Produce a word-for-word copy of the listing below without its pictures.

Content starts

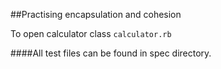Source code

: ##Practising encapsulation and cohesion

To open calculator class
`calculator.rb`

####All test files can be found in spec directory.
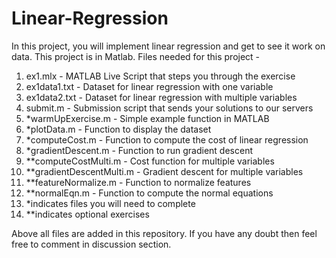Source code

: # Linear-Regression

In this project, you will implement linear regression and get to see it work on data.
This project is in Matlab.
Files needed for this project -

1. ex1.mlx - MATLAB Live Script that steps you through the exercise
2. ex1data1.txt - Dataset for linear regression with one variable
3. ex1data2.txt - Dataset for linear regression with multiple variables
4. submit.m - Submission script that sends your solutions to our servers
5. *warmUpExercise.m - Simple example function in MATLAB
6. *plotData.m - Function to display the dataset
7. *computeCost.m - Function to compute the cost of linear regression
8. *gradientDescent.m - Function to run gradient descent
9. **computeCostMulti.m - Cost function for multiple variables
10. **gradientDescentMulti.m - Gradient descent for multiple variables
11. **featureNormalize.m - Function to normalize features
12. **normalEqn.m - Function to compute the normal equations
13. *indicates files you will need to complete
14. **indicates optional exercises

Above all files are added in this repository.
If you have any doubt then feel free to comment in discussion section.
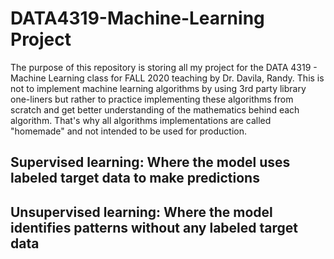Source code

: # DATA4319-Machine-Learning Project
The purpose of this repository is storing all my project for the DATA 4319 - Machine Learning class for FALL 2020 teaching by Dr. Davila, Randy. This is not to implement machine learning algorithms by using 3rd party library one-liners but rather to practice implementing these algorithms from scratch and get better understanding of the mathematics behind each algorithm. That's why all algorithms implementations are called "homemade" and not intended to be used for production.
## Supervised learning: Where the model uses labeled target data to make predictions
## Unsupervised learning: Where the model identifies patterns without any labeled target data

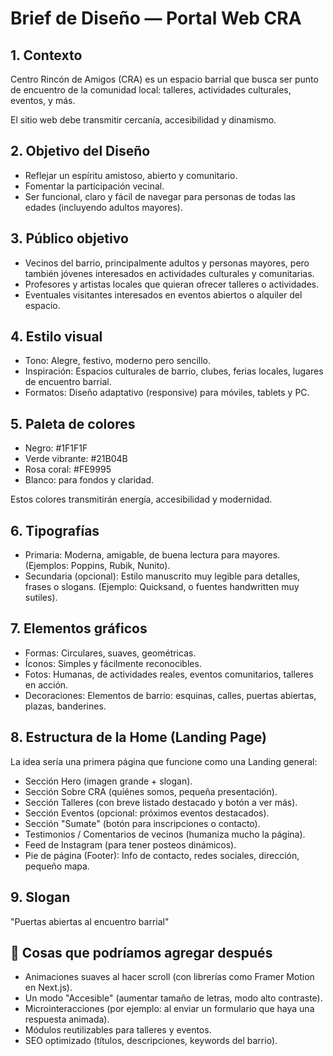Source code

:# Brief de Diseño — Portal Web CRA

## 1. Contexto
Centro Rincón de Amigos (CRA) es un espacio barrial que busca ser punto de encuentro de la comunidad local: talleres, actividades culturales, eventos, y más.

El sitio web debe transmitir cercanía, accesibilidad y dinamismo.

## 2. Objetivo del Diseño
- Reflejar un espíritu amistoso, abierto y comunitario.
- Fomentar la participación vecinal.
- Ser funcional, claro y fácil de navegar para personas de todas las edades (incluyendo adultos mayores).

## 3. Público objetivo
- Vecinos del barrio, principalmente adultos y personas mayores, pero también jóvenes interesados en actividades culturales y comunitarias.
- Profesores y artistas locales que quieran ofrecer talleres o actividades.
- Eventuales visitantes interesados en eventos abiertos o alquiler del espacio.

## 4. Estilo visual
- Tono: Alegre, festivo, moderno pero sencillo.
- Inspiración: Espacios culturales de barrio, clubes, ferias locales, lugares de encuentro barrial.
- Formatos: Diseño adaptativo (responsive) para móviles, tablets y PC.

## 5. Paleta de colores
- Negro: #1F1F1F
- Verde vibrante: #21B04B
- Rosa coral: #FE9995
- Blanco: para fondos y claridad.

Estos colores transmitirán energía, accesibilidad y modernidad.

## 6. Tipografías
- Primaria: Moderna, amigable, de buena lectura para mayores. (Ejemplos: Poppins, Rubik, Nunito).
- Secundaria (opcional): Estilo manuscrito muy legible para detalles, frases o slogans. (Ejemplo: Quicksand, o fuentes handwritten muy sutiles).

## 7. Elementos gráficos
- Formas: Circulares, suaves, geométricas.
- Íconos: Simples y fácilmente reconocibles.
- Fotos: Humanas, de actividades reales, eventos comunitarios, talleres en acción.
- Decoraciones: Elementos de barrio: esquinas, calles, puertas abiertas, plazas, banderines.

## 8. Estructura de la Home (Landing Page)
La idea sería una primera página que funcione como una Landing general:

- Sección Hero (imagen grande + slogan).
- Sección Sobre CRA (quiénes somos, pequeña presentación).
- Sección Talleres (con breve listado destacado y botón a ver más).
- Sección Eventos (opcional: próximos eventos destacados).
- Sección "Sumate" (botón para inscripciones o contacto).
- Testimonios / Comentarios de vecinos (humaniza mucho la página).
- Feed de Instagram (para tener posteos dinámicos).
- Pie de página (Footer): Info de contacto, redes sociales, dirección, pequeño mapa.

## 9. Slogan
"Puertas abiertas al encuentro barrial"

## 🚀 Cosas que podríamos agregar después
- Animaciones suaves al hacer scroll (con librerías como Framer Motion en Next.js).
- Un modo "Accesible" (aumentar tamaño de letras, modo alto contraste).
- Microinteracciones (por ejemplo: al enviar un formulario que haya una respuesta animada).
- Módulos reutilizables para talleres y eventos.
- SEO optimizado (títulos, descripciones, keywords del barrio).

Content ends

● **TASK ANSWER**
Source code

: ##Practising encapsulation and cohesion

To open calculator class
`calculator.rb`

####All test files can be found in spec directory.
Source code

: # Linear-Regression

In this project, you will implement linear regression and get to see it work on data.
This project is in Matlab.
Files needed for this project -

1. ex1.mlx - MATLAB Live Script that steps you through the exercise
2. ex1data1.txt - Dataset for linear regression with one variable
3. ex1data2.txt - Dataset for linear regression with multiple variables
4. submit.m - Submission script that sends your solutions to our servers
5. *warmUpExercise.m - Simple example function in MATLAB
6. *plotData.m - Function to display the dataset
7. *computeCost.m - Function to compute the cost of linear regression
8. *gradientDescent.m - Function to run gradient descent
9. **computeCostMulti.m - Cost function for multiple variables
10. **gradientDescentMulti.m - Gradient descent for multiple variables
11. **featureNormalize.m - Function to normalize features
12. **normalEqn.m - Function to compute the normal equations
13. *indicates files you will need to complete
14. **indicates optional exercises

Above all files are added in this repository.
If you have any doubt then feel free to comment in discussion section.
Source code

: # DATA4319-Machine-Learning Project
The purpose of this repository is storing all my project for the DATA 4319 - Machine Learning class for FALL 2020 teaching by Dr. Davila, Randy. This is not to implement machine learning algorithms by using 3rd party library one-liners but rather to practice implementing these algorithms from scratch and get better understanding of the mathematics behind each algorithm. That's why all algorithms implementations are called "homemade" and not intended to be used for production.
## Supervised learning: Where the model uses labeled target data to make predictions
## Unsupervised learning: Where the model identifies patterns without any labeled target data

Source code

:# Brief de Diseño — Portal Web CRA

## 1. Contexto
Centro Rincón de Amigos (CRA) es un espacio barrial que busca ser punto de encuentro de la comunidad local: talleres, actividades culturales, eventos, y más.

El sitio web debe transmitir cercanía, accesibilidad y dinamismo.

## 2. Objetivo del Diseño
- Reflejar un espíritu amistoso, abierto y comunitario.
- Fomentar la participación vecinal.
- Ser funcional, claro y fácil de navegar para personas de todas las edades (incluyendo adultos mayores).

## 3. Público objetivo
- Vecinos del barrio, principalmente adultos y personas mayores, pero también jóvenes interesados en actividades culturales y comunitarias.
- Profesores y artistas locales que quieran ofrecer talleres o actividades.
- Eventuales visitantes interesados en eventos abiertos o alquiler del espacio.

## 4. Estilo visual
- Tono: Alegre, festivo, moderno pero sencillo.
- Inspiración: Espacios culturales de barrio, clubes, ferias locales, lugares de encuentro barrial.
- Formatos: Diseño adaptativo (responsive) para móviles, tablets y PC.

## 5. Paleta de colores
- Negro: #1F1F1F
- Verde vibrante: #21B04B
- Rosa coral: #FE9995
- Blanco: para fondos y claridad.

Estos colores transmitirán energía, accesibilidad y modernidad.

## 6. Tipografías
- Primaria: Moderna, amigable, de buena lectura para mayores. (Ejemplos: Poppins, Rubik, Nunito).
- Secundaria (opcional): Estilo manuscrito muy legible para detalles, frases o slogans. (Ejemplo: Quicksand, o fuentes handwritten muy sutiles).

## 7. Elementos gráficos
- Formas: Circulares, suaves, geométricas.
- Íconos: Simples y fácilmente reconocibles.
- Fotos: Humanas, de actividades reales, eventos comunitarios, talleres en acción.
- Decoraciones: Elementos de barrio: esquinas, calles, puertas abiertas, plazas, banderines.

## 8. Estructura de la Home (Landing Page)
La idea sería una primera página que funcione como una Landing general:

- Sección Hero (imagen grande + slogan).
- Sección Sobre CRA (quiénes somos, pequeña presentación).
- Sección Talleres (con breve listado destacado y botón a ver más).
- Sección Eventos (opcional: próximos eventos destacados).
- Sección "Sumate" (botón para inscripciones o contacto).
- Testimonios / Comentarios de vecinos (humaniza mucho la página).
- Feed de Instagram (para tener posteos dinámicos).
- Pie de página (Footer): Info de contacto, redes sociales, dirección, pequeño mapa.

## 9. Slogan
"Puertas abiertas al encuentro barrial"

## 🚀 Cosas que podríamos agregar después
- Animaciones suaves al hacer scroll (con librerías como Framer Motion en Next.js).
- Un modo "Accesible" (aumentar tamaño de letras, modo alto contraste).
- Microinteracciones (por ejemplo: al enviar un formulario que haya una respuesta animada).
- Módulos reutilizables para talleres y eventos.
- SEO optimizado (títulos, descripciones, keywords del barrio).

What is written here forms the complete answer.